Return every line from the listing where the word "forall" occurs.

--- Dataset content ---
▬▬▬▬▬▬▬▬▬▬
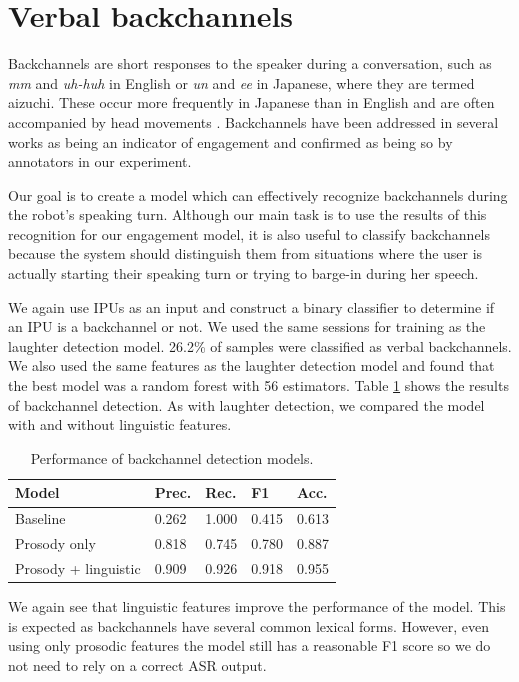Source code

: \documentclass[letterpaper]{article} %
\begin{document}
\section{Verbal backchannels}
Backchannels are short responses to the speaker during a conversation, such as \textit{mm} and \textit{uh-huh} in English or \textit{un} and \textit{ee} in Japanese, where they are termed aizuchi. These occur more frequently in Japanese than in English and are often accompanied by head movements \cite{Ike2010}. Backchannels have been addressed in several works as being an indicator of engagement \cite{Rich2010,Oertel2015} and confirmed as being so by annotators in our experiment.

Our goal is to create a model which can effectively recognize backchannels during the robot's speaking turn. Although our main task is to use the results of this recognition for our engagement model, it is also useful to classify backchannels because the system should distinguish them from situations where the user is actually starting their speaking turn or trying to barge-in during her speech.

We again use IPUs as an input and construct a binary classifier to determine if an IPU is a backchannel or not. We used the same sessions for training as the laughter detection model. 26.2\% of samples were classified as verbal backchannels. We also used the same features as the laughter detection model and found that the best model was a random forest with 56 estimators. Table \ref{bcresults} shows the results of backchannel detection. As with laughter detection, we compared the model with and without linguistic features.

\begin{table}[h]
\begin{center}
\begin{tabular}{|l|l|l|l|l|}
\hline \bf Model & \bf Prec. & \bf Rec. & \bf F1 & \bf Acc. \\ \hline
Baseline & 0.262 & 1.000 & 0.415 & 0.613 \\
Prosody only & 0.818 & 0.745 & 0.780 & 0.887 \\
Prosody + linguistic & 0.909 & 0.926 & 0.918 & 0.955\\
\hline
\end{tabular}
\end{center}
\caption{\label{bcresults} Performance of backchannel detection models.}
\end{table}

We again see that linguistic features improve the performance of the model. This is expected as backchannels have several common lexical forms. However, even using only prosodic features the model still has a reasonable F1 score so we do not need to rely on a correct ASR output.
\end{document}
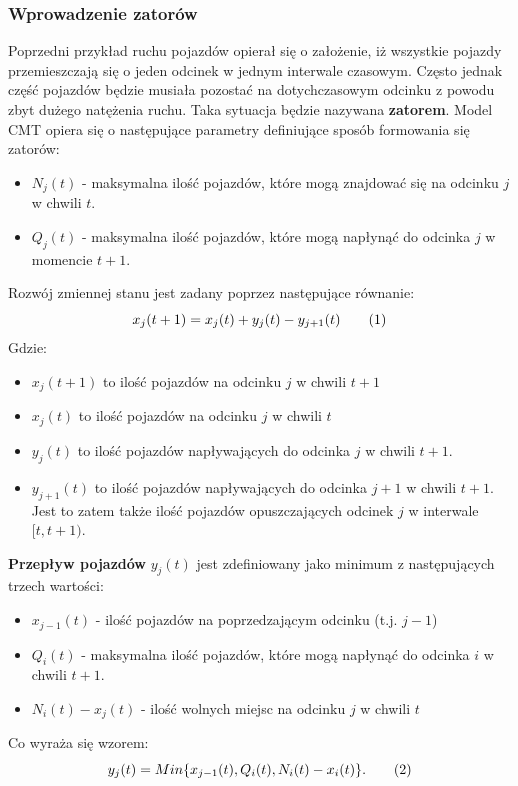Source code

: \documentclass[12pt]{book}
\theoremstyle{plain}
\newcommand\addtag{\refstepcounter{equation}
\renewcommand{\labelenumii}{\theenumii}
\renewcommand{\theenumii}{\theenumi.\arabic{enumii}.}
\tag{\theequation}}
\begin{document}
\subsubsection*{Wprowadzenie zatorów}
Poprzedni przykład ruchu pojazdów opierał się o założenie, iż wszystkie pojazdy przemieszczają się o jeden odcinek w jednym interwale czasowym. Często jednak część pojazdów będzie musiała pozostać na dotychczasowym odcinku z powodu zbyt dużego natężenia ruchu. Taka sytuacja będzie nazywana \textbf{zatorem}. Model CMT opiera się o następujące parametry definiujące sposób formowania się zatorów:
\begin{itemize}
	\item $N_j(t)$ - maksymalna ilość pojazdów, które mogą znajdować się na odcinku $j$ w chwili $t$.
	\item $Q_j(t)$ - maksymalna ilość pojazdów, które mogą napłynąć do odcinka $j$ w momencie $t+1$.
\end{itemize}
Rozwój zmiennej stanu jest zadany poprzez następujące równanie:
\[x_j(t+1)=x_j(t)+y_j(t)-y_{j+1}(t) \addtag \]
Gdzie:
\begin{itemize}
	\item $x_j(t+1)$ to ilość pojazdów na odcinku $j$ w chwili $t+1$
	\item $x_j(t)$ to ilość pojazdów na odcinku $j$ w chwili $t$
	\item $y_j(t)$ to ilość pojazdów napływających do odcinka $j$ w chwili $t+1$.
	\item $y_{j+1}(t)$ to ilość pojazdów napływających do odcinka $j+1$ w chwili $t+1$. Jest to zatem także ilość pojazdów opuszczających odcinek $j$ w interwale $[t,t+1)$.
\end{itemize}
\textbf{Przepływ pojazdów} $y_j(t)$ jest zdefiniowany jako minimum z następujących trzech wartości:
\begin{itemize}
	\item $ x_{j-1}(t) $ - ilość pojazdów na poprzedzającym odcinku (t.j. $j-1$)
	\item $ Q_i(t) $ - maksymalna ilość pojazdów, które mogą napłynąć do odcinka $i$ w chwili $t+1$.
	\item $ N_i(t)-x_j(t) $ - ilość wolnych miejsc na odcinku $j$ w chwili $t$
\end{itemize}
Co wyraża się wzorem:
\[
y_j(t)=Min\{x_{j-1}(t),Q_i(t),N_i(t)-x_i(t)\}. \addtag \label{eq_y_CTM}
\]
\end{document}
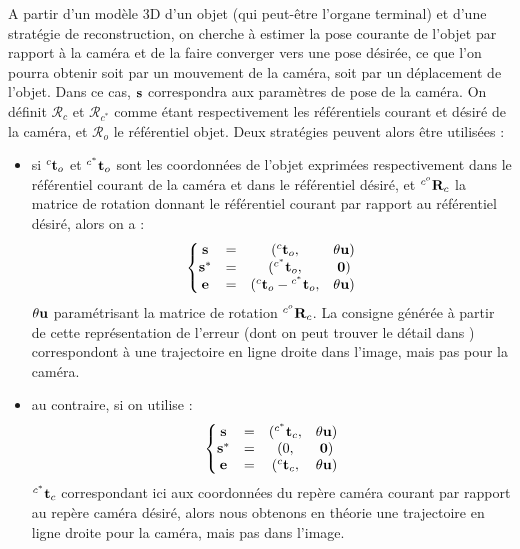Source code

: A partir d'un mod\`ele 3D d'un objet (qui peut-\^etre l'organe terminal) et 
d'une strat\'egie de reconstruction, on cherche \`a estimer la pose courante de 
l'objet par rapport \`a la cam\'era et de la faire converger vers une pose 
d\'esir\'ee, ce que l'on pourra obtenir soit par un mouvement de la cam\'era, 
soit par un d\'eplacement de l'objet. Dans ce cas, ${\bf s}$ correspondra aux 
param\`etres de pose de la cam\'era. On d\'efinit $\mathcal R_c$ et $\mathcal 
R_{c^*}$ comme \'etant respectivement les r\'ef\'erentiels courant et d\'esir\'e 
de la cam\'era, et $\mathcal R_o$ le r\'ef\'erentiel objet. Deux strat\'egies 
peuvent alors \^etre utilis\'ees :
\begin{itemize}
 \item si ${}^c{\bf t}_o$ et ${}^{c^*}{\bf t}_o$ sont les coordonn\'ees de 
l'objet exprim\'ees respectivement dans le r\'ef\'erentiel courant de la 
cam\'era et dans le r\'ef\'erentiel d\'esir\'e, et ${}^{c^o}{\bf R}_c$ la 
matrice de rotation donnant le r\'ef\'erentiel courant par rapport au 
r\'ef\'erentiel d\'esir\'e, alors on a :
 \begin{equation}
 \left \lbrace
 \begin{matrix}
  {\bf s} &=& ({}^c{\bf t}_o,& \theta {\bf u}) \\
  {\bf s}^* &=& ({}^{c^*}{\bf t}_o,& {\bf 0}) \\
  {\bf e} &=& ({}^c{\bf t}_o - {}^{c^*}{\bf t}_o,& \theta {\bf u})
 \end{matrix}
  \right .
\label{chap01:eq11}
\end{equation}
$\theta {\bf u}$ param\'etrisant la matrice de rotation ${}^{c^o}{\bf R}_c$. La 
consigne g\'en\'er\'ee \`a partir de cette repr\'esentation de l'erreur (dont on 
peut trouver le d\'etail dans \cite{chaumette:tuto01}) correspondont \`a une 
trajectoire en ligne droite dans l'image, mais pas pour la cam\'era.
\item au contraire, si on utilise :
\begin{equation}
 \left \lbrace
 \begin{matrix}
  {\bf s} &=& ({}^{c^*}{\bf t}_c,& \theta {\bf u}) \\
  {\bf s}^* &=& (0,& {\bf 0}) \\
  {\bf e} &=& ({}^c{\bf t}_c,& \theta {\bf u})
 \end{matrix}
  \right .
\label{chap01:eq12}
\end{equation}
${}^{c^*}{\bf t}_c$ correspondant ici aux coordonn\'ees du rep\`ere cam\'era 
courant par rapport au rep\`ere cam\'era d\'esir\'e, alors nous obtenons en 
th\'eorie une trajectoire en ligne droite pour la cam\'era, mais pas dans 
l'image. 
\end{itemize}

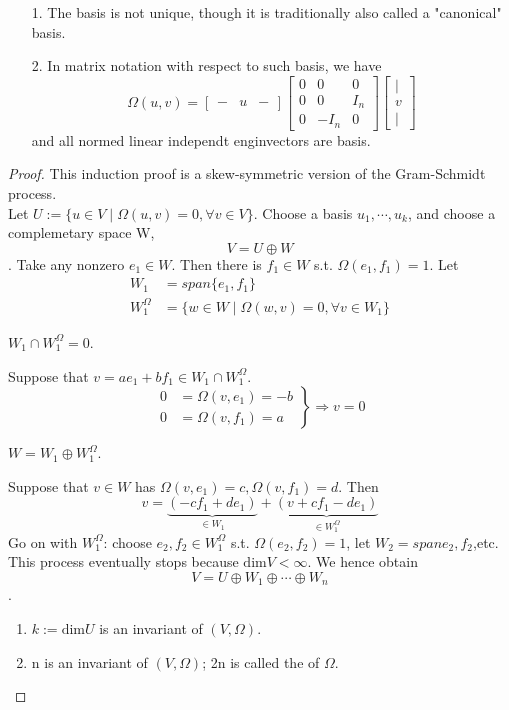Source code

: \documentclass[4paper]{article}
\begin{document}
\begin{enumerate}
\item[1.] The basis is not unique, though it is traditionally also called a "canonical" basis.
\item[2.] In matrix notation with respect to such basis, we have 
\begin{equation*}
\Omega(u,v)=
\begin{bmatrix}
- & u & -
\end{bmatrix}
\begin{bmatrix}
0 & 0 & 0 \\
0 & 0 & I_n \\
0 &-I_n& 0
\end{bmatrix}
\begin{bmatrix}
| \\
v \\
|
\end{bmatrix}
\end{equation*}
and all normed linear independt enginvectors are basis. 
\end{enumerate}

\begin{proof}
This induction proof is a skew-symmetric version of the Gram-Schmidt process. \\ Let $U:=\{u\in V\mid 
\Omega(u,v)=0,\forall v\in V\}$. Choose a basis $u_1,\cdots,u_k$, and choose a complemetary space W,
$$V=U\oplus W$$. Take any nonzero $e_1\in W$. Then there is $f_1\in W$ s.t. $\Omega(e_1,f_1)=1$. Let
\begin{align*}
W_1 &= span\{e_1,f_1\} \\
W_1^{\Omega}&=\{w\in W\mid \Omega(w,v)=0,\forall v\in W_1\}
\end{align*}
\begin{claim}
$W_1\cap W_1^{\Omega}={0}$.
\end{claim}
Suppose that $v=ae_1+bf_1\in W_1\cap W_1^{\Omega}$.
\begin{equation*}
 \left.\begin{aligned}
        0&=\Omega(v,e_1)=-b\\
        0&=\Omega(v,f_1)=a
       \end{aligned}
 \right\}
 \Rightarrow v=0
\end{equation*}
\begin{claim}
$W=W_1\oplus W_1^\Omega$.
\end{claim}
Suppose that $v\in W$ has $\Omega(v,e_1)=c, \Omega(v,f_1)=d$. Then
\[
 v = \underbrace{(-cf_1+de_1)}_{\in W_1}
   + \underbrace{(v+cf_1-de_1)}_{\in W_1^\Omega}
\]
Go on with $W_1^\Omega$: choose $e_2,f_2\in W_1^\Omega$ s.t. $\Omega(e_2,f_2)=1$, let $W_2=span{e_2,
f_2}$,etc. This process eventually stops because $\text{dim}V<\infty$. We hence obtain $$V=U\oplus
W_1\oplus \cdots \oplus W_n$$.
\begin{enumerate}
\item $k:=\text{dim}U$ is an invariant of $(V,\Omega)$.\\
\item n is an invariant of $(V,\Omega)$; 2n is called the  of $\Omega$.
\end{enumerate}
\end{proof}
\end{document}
▬▬▬▬▬▬▬▬▬▬
--- Solution to the problem ---
\Omega(u,v)=0,\forall v\in V\}$. Choose a basis $u_1,\cdots,u_k$, and choose a complemetary space W,
W_1^{\Omega}&=\{w\in W\mid \Omega(w,v)=0,\forall v\in W_1\}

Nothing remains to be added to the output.